SpaceX’s spacecraft—Dragon 2—is composed of a capsule, which we refer to as the crew module, and a trunk, which we refer to as the support module.
· The crew module is composed of a pressure section and a service section. This module will carry the crew and cargo. It also includes avionics, docking mechanisms, and return systems for a water landing.
· The support module includes solar arrays for on-orbit power and guidance fins for escape abort scenarios.

In 2018, the Commercial Crew Program’s top programmatic risks identified for SpaceX are in part related to ongoing design and development efforts related to its launch vehicle design, the Falcon 9 Block 5.

· Composite Overwrap Pressure Vessel: This Block 5 design includes SpaceX’s redesign of the composite overwrap pressure vessel, which is intended to contain a gas under high pressure. SpaceX officials stated the newly designed vessel aims to eliminate risks identified in the older design, which was involved in an anomaly that caused a mishap in September 2016. SpaceX plans to qualify the updated design for flight prior to the uncrewed flight test design certification review.

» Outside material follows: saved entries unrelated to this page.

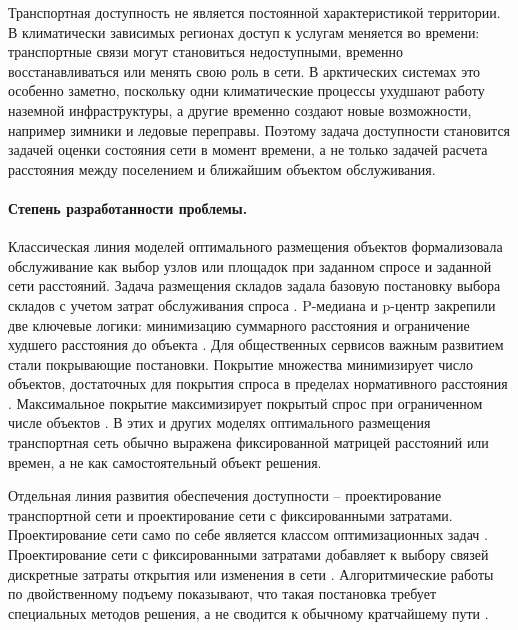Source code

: \documentclass[14pt,a4paper]{extarticle}
\begin{document}
Транспортная доступность не является постоянной характеристикой территории. В климатически зависимых регионах доступ к услугам меняется во времени: транспортные связи могут становиться недоступными, временно восстанавливаться или менять свою роль в сети. В арктических системах это особенно заметно, поскольку одни климатические процессы ухудшают работу наземной инфраструктуры, а другие временно создают новые возможности, например зимники и ледовые переправы. Поэтому задача доступности становится задачей оценки состояния сети в момент времени, а не только задачей расчета расстояния между поселением и ближайшим объектом обслуживания.

\paragraph*{Степень разработанности проблемы.}

Классическая линия моделей оптимального размещения объектов формализовала обслуживание как выбор узлов или площадок при заданном спросе и заданной сети расстояний. Задача размещения складов задала базовую постановку выбора складов с учетом затрат обслуживания спроса \cite{kuehn1963warehouse}. P-медиана и p-центр закрепили две ключевые логики: минимизацию суммарного расстояния и ограничение худшего расстояния до объекта \cite{hakimi1964medians}. Для общественных сервисов важным развитием стали покрывающие постановки. Покрытие множества минимизирует число объектов, достаточных для покрытия спроса в пределах нормативного расстояния \cite{toregas1971emergency}. Максимальное покрытие максимизирует покрытый спрос при ограниченном числе объектов \cite{church1974mclp}. В этих и других моделях оптимального размещения транспортная сеть обычно выражена фиксированной матрицей расстояний или времен, а не как самостоятельный объект решения.

Отдельная линия развития обеспечения доступности -- проектирование транспортной сети и проектирование сети с фиксированными затратами. Проектирование сети само по себе является классом оптимизационных задач \cite{magnanti1984networkDesign}. Проектирование сети с фиксированными затратами добавляет к выбору связей дискретные затраты открытия или изменения в сети \cite{powell1989networkDesign}. Алгоритмические работы по двойственному подъему показывают, что такая постановка требует специальных методов решения, а не сводится к обычному кратчайшему пути \cite{balakrishnan1989dualAscent}.
\end{document}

· Engine Turbine Cracking: The Block 5 design also includes design changes to address cracks in the turbine of its engine identified during development testing. NASA program officials told us that they had informed SpaceX that the cracks were an unacceptable risk for human spaceflight. SpaceX officials told us that they have made design changes to this Block 5 upgrade that did not result in any cracking during initial testing. However, this risk will not be closed until SpaceX successfully completes qualification testing in accordance with NASA’s standards without any cracks. As of March 2018, SpaceX had not yet completed this testing.
· Propellant Loading Procedures: Both the program and a NASA advisory group have raised SpaceX’s plan to fuel the launch vehicle after the astronauts are on board the spacecraft to be a potential safety risk.